Advantageous Effects
[0018] As set forth above, it is possible to effectively provide a
steel plate for a low-temperature pressure vessel with excellent
strength and lateral expansion characteristics that may stably be
used at a low temperature of about -150.degree. C. while satisfying
a tensile strength of 700 MPa grade.
BEST MODE
[0019] Hereinafter, the present disclosure will be described in
detail.
[0020] First, a steel plate for a low-temperature pressure vessel
with excellent tensile strength and lateral expansion
characteristics of the present disclosure will be described.

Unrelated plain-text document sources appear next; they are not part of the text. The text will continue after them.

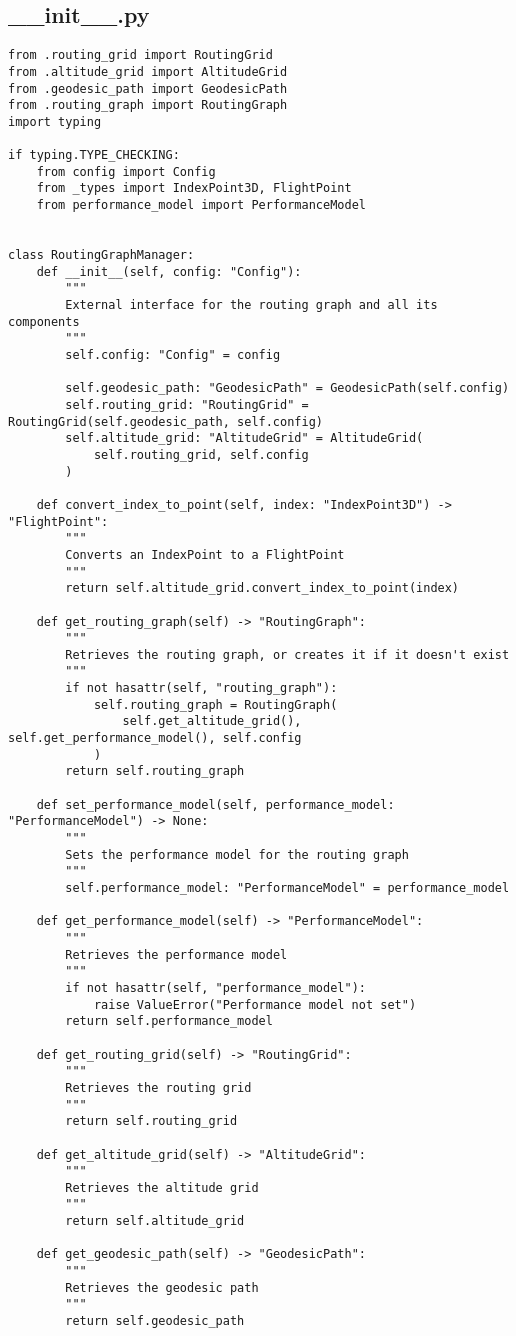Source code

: \subsection{__init__.py}
\begin{verbatim}
from .routing_grid import RoutingGrid
from .altitude_grid import AltitudeGrid
from .geodesic_path import GeodesicPath
from .routing_graph import RoutingGraph
import typing

if typing.TYPE_CHECKING:
    from config import Config
    from _types import IndexPoint3D, FlightPoint
    from performance_model import PerformanceModel


class RoutingGraphManager:
    def __init__(self, config: "Config"):
        """
        External interface for the routing graph and all its components
        """
        self.config: "Config" = config

        self.geodesic_path: "GeodesicPath" = GeodesicPath(self.config)
        self.routing_grid: "RoutingGrid" = RoutingGrid(self.geodesic_path, self.config)
        self.altitude_grid: "AltitudeGrid" = AltitudeGrid(
            self.routing_grid, self.config
        )

    def convert_index_to_point(self, index: "IndexPoint3D") -> "FlightPoint":
        """
        Converts an IndexPoint to a FlightPoint
        """
        return self.altitude_grid.convert_index_to_point(index)

    def get_routing_graph(self) -> "RoutingGraph":
        """
        Retrieves the routing graph, or creates it if it doesn't exist
        """
        if not hasattr(self, "routing_graph"):
            self.routing_graph = RoutingGraph(
                self.get_altitude_grid(), self.get_performance_model(), self.config
            )
        return self.routing_graph

    def set_performance_model(self, performance_model: "PerformanceModel") -> None:
        """
        Sets the performance model for the routing graph
        """
        self.performance_model: "PerformanceModel" = performance_model

    def get_performance_model(self) -> "PerformanceModel":
        """
        Retrieves the performance model
        """
        if not hasattr(self, "performance_model"):
            raise ValueError("Performance model not set")
        return self.performance_model

    def get_routing_grid(self) -> "RoutingGrid":
        """
        Retrieves the routing grid
        """
        return self.routing_grid

    def get_altitude_grid(self) -> "AltitudeGrid":
        """
        Retrieves the altitude grid
        """
        return self.altitude_grid

    def get_geodesic_path(self) -> "GeodesicPath":
        """
        Retrieves the geodesic path
        """
        return self.geodesic_path

\end{verbatim}
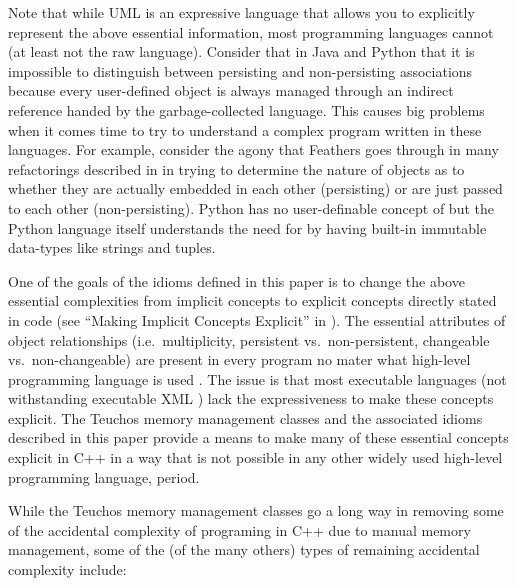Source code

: \documentclass[pdf,ps2pdf,11pt]{SANDreport}
\begin{document}
Note that while UML is an expressive language that allows you to
explicitly represent the above essential information, most programming
languages cannot (at least not the raw language).  Consider that in
Java and Python that it is impossible to distinguish between
persisting and non-persisting associations because every user-defined
object is always managed through an indirect reference handed by the
garbage-collected language.  This causes big problems when it comes
time to try to understand a complex program written in these
languages.  For example, consider the agony that Feathers goes through
in many refactorings described in
{}\cite{WorkingEffectivelyWithLegacyCode05} in trying to determine the
nature of objects as to whether they are actually embedded in each
other (persisting) or are just passed to each other (non-persisting).
Python has no user-definable concept of {} but the
Python language itself understands the need for {} by
having built-in immutable data-types like strings and tuples.

One of the goals of the idioms defined in this paper is to change the
above essential complexities from implicit concepts to explicit
concepts directly stated in code (see ``Making Implicit Concepts
Explicit'' in {}\cite[Chapter 9]{DomainDrivenDesign}).  The essential
attributes of object relationships (i.e.\ multiplicity, persistent
vs.\ non-persistent, changeable vs.\ non-changeable) are present in
every program no mater what high-level programming language is used
{}\cite{MythicalManMonth95, CodeComplete2nd04,
WorkingEffectivelyWithLegacyCode05}.  The issue is that most
executable languages (not withstanding executable XML {}\cite[Chapter
1]{UMLDistilledThirdEdition04}) lack the expressiveness to make these
concepts explicit.  The Teuchos memory management classes and the
associated idioms described in this paper provide a means to make many
of these essential concepts explicit in C++ in a way that is not
possible in any other widely used high-level programming language,
period.  

While the Teuchos memory management classes go a long way in
removing some of the accidental complexity of programing in C++ due to
manual memory management, some of the (of the many others) types of
remaining accidental complexity include:
\end{document}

[0021] The steel plate of the present disclosure is comprised of,
by wt %, 0.05 to 0.15% of C, 0.20 to 0.40% of Si, 0.3 to 0.6% of
Mn, 0.015% or less of P, 0.015% or less of S, 0.02 to 0.10% of Al,
4.5 to 5.5% of Ni, 0.2 to 0.4% of Mo, 0.001 to 0.15% of Pd, with a
remainder of Fe and inevitable impurities, and the specific
components of the steel plate and the reasons for restriction of
those components are as follows. Meanwhile, in the following, means
"wt %" unless otherwise specified.
[0022] C: 0.05 to 0.15%
[0023] For the steel plate of the present disclosure, it is
preferable to add C in the range of 0.05 to 0.15%. When the content
of C is less than 0.05%, strength of a matrix itself is lowered,
and when the content of C exceeds 0.15%, weldability of the steel
plate is greatly impaired. More preferably, the content of C is
limited to the range of 0.08 to 0.10%.
[0024] Si: 0.20 to 0.40%
[0025] Si is a component added for a deoxidation effect, a solid
solution strengthening effect, and an impact transition temperature
raising effect, and is preferably added 0.20% or more in order to
achieve such an additive effect. However, when Si is added in
excess of 0.40%, the weldability deteriorates and an oxide film is
severely formed on a surface of the steel plate, so it is
preferable to limit the addition amount of Si to 0.20 to 0.40%.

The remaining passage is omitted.